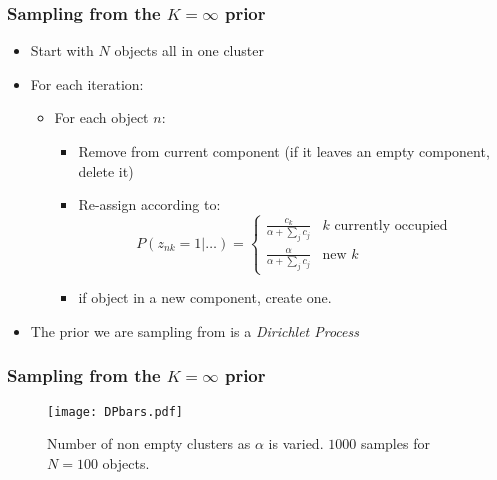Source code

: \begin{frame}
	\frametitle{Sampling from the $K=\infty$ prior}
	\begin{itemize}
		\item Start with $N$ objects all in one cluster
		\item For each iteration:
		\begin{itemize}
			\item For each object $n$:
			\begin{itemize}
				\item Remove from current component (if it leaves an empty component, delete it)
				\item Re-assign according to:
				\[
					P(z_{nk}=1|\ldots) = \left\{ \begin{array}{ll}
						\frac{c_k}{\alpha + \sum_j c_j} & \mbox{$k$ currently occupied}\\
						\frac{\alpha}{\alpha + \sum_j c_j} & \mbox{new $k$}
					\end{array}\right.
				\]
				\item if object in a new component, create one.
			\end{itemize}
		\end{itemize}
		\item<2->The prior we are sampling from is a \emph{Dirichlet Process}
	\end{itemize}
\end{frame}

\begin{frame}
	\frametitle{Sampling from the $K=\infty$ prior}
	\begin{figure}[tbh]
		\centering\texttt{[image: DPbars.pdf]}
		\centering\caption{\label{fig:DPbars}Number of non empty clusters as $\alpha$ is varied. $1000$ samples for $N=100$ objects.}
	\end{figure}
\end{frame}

************

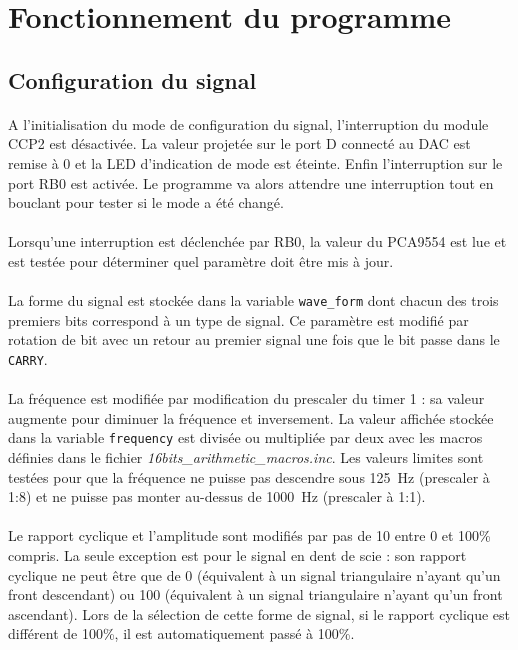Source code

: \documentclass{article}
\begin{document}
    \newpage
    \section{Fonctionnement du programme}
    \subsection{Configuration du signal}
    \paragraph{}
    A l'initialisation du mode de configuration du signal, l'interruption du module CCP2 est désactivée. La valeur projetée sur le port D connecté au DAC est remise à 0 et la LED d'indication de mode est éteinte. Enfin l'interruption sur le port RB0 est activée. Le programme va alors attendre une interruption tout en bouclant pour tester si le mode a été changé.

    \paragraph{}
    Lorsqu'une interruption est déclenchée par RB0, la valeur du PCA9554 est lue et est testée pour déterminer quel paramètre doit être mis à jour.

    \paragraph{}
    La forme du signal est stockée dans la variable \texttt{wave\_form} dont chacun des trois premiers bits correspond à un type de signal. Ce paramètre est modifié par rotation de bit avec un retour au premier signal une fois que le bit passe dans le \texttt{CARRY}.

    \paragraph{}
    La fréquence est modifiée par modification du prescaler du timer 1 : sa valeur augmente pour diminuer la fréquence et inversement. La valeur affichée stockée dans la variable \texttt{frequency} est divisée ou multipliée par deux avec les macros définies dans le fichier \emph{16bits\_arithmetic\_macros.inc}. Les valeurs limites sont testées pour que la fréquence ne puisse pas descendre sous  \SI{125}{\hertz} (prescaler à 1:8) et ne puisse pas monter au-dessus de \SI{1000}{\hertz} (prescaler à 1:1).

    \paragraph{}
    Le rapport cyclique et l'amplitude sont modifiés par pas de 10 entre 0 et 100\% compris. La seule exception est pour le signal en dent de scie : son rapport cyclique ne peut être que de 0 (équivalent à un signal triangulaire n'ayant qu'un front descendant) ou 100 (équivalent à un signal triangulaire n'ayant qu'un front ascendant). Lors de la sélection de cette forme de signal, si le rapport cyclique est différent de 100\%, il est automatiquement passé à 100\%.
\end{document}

************

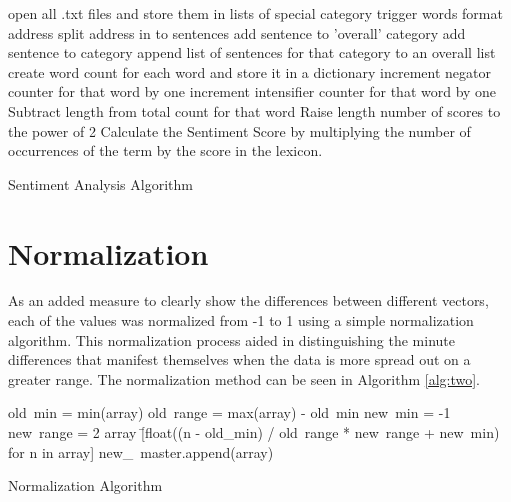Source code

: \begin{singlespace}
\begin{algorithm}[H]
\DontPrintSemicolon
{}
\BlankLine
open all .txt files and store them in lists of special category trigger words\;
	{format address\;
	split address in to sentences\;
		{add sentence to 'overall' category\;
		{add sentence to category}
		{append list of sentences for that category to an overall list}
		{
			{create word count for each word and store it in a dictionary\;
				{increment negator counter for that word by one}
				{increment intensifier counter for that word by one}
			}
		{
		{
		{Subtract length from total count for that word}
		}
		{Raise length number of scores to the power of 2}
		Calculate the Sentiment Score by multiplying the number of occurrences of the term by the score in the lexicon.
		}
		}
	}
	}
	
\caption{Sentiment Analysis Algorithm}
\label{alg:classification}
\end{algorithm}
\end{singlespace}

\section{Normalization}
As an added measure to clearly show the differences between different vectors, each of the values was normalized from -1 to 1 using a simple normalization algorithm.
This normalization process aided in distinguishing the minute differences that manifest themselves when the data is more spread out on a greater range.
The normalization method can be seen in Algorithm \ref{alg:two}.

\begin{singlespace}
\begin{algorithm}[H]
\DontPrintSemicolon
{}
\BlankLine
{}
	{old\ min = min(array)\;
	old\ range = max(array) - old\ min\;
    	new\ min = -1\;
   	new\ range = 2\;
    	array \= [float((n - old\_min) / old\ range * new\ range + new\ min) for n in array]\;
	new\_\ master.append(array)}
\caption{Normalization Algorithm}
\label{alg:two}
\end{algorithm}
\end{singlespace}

************

> _Task item_: A single number is needed: the count of lines in the records that contain "range".

> _Written reply_: 4